Met behulp van dit instrument verzamelde het team in drie jaar tijd spectroscopische gegevens met hoge resolutie van het GJ 625-systeem. Ze maten met name kleine variaties in de radiale snelheid van de sterren, die worden toegeschreven aan de zwaartekracht van een planeet. Uit een totaal van 151 verkregen spectra konden ze vaststellen dat de planeet (GJ 625 b) waarschijnlijk terrestrisch was en een minimale massa had van 2,82 ± 0,51 aardmassa's.
Bovendien verkregen ze afstandsschattingen die hem ongeveer 0,078 AU van zijn ster plaatsten, en een omlooptijdschatting van 14,628 ± 0,013 dagen. Op deze afstand plaatst de baan van de planeet hem net binnen de bewoonbare zone van GJ 625. Dit betekent natuurlijk niet onomstotelijk dat de planeet condities heeft die bevorderlijk zijn voor leven op het oppervlak, maar het is een bemoedigende indicatie.
Zoals Alejandro Suárez Mascareño uitlegde in een IAC-persbericht:
“Aangezien GJ 625 een relatief koele ster is, bevindt de planeet zich aan de rand van de bewoonbaarheidszone, waarin vloeibaar water op het oppervlak kan voorkomen. In feite kan het, afhankelijk van de bewolking van zijn atmosfeer en van zijn rotatie, mogelijk bewoonbaar zijn ”.
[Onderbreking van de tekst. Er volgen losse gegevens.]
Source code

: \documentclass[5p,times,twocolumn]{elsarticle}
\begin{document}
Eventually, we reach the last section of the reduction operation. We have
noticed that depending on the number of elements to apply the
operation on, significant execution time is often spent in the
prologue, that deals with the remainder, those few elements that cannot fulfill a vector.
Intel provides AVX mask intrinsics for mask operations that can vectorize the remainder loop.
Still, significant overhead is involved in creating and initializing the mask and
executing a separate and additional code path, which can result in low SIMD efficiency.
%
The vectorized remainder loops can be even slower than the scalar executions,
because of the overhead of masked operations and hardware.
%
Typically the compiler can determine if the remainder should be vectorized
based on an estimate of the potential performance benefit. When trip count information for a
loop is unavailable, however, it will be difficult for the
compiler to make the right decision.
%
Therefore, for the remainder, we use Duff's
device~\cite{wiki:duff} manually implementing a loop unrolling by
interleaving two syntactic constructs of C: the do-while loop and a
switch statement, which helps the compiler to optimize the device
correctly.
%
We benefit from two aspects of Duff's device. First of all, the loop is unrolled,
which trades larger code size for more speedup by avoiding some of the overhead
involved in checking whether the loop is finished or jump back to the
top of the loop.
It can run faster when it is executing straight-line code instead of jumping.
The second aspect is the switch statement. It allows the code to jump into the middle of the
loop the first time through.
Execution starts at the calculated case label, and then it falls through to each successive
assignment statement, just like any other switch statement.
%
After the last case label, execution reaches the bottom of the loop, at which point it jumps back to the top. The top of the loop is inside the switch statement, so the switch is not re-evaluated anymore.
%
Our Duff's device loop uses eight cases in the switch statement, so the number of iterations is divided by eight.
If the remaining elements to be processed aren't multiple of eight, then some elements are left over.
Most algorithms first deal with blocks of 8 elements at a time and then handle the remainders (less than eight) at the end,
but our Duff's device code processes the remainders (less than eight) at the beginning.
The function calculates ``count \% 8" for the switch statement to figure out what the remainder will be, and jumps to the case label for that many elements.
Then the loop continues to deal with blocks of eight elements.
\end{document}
Het is niet de eerste keer dat het HADES-project een exoplaneet rond een rode dwergster detecteerde. Sterker nog, in 2016 gebruikte een team van internationale onderzoekers dit project om 2 super-aardes te ontdekken die in een baan om GJ 3998 cirkelden, een rode dwerg op ongeveer 58 ± 2,28 lichtjaar van de aarde. Naast HADES is deze ontdekking nog een andere in een lange rij rotsachtige exoplaneten die zijn ontdekt in de bewoonbare zone van een nabijgelegen rode dwergster.
Dergelijke bevindingen zijn zeer bemoedigend, aangezien rode dwergen het meest voorkomende type ster in het bekende universum zijn - goed voor naar schatting 70% van de sterren in ons sterrenstelsel alleen. Gecombineerd met het feit dat ze tot 10 biljoen jaar kunnen bestaan, worden rode dwergsystemen beschouwd als een uitstekende kandidaat bij het zoeken naar bewoonbare exoplaneten.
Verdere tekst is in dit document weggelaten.